Three US Justice Department lawyers were hit with bar complaints alleging they made misrepresentations to a federal judge in Washington in a union’s challenge to the Trump administration’s teardown of the Consumer Financial Protection Bureau.
The three attorneys—Deputy Assistant Attorney General Eric Hamilton, Special Counsel Brad Rosenberg, and trial attorney Liam Holland—made “materially misleading” statements in an effort to assure the court that the administration had no plans to shutter the CFPB, lawyers for the Legal Accountability Center said in complaints filed Thursday with state disciplinary offices.
Internal emails written by CFPB acting Director Russell Vought amounted to a stop-work order for staff, contradicting the government’s filings in the case, according to the complaints from the center, which is helmed by legal advocate and attorney Michael Teter.
“Every day, the Justice Department’s attorneys are going into court and vigorously defending the Executive Branch with integrity,” a DOJ spokesperson said. “Any assertion that our attorneys have engaged in professional misconduct is baseless and unfounded.”

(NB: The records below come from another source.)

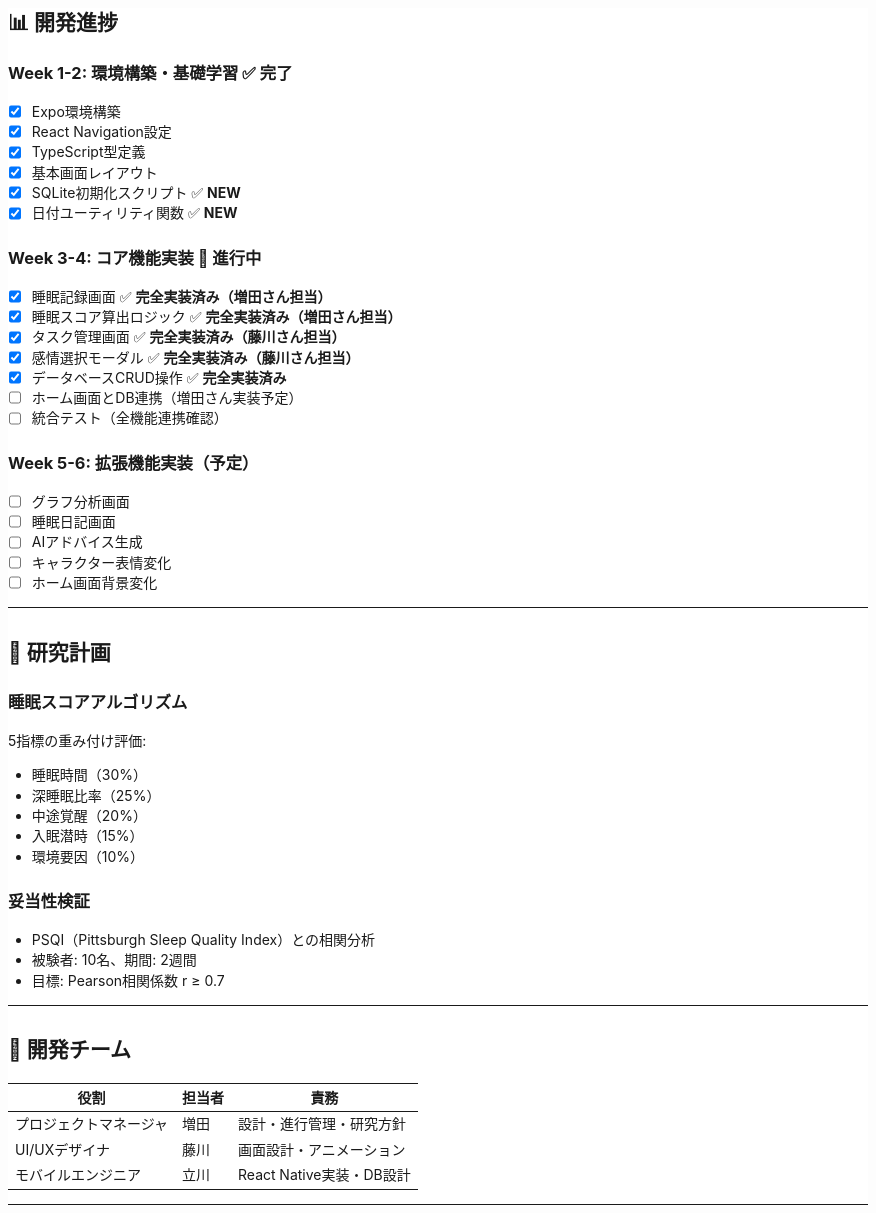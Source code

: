
## 📊 開発進捗

### Week 1-2: 環境構築・基礎学習 ✅ 完了
- [x] Expo環境構築
- [x] React Navigation設定
- [x] TypeScript型定義
- [x] 基本画面レイアウト
- [x] SQLite初期化スクリプト ✅ **NEW**
- [x] 日付ユーティリティ関数 ✅ **NEW**

### Week 3-4: コア機能実装 🔄 進行中
- [x] 睡眠記録画面 ✅ **完全実装済み（増田さん担当）**
- [x] 睡眠スコア算出ロジック ✅ **完全実装済み（増田さん担当）**
- [x] タスク管理画面 ✅ **完全実装済み（藤川さん担当）**
- [x] 感情選択モーダル ✅ **完全実装済み（藤川さん担当）**
- [x] データベースCRUD操作 ✅ **完全実装済み**
- [ ] ホーム画面とDB連携（増田さん実装予定）
- [ ] 統合テスト（全機能連携確認）

### Week 5-6: 拡張機能実装（予定）
- [ ] グラフ分析画面
- [ ] 睡眠日記画面
- [ ] AIアドバイス生成
- [ ] キャラクター表情変化
- [ ] ホーム画面背景変化

---

## 🔬 研究計画

### 睡眠スコアアルゴリズム
5指標の重み付け評価:
- 睡眠時間（30%）
- 深睡眠比率（25%）
- 中途覚醒（20%）
- 入眠潜時（15%）
- 環境要因（10%）

### 妥当性検証
- PSQI（Pittsburgh Sleep Quality Index）との相関分析
- 被験者: 10名、期間: 2週間
- 目標: Pearson相関係数 r ≥ 0.7

---

## 👥 開発チーム

| 役割 | 担当者 | 責務 |
|------|--------|------|
| プロジェクトマネージャ | 増田 | 設計・進行管理・研究方針 |
| UI/UXデザイナ | 藤川 | 画面設計・アニメーション |
| モバイルエンジニア | 立川 | React Native実装・DB設計 |

---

Judge Amy Berman Jackson in the US District Court for the District of Columbia halted the complete dissolution of the CFPB in March, citing many of the same discrepancies between the DOJ’s statements in court and the actions of top CFPB and Department of Government Efficiency personnel behind the scenes.
Teter previously lodged ethics complaints against Trump-linked lawyers through a separate advocacy group, the 65 Project, targeting the likes of Rudolph Giuliani and John Eastman.
“We are seeing a concerted effort to disregard, and quite frankly attack the rule of law,” he told Bloomberg Law. “Because of that, lawyers who care about the integrity of the profession, the integrity of the legal system, the rules of professional conduct, and the values that they serve need to be steadfast in holding those lawyers who violate the rules accountable.”
The case brought by the National Treasury Employees Union—which represents most CFPB employees—and its co-plaintiffs awaits a ruling in the US Court of Appeals for the District of Columbia Circuit, likely to determine the fate of federal workers whose careers at the agency have been in jeopardy since Trump took office.
Lawyers for the Trump administration have argued Jackson’s injunction was an encroachment on agency efforts to downsize in accordance with presidential policy, saying the agency would maintain key functions mandated by the 2010 Dodd-Frank Act.
Jackson’s preliminary injunction put the CFPB shutdown moves on hold until she had a chance to rule on the merits of the union’s case against the Trump administration. The DC Circuit briefly narrowed the scope of her injunction, then reinstated Jackson’s order after the CFPB went forward with a drastic reduction-in-force plan that intended to slash the majority of the agency’s headcount.
The DOJ lawyers’ alleged misconduct included filing briefs that miscast the steps taken by top CFPB officials as an attempt to streamline and tighten staff supervision, burying key facts in employees’ written declarations, and inducing colleagues to commit similar violations of Massachusetts, Nebraska, Texas, Virginia, and Washington, DC, bar standards.
Emery Celli Brinckerhoff Abady Ward & Maazel LLP represents the Legal Accountability Center.
The case is NTEU v. Vought, D.D.C., No. 1:25-cv-00381.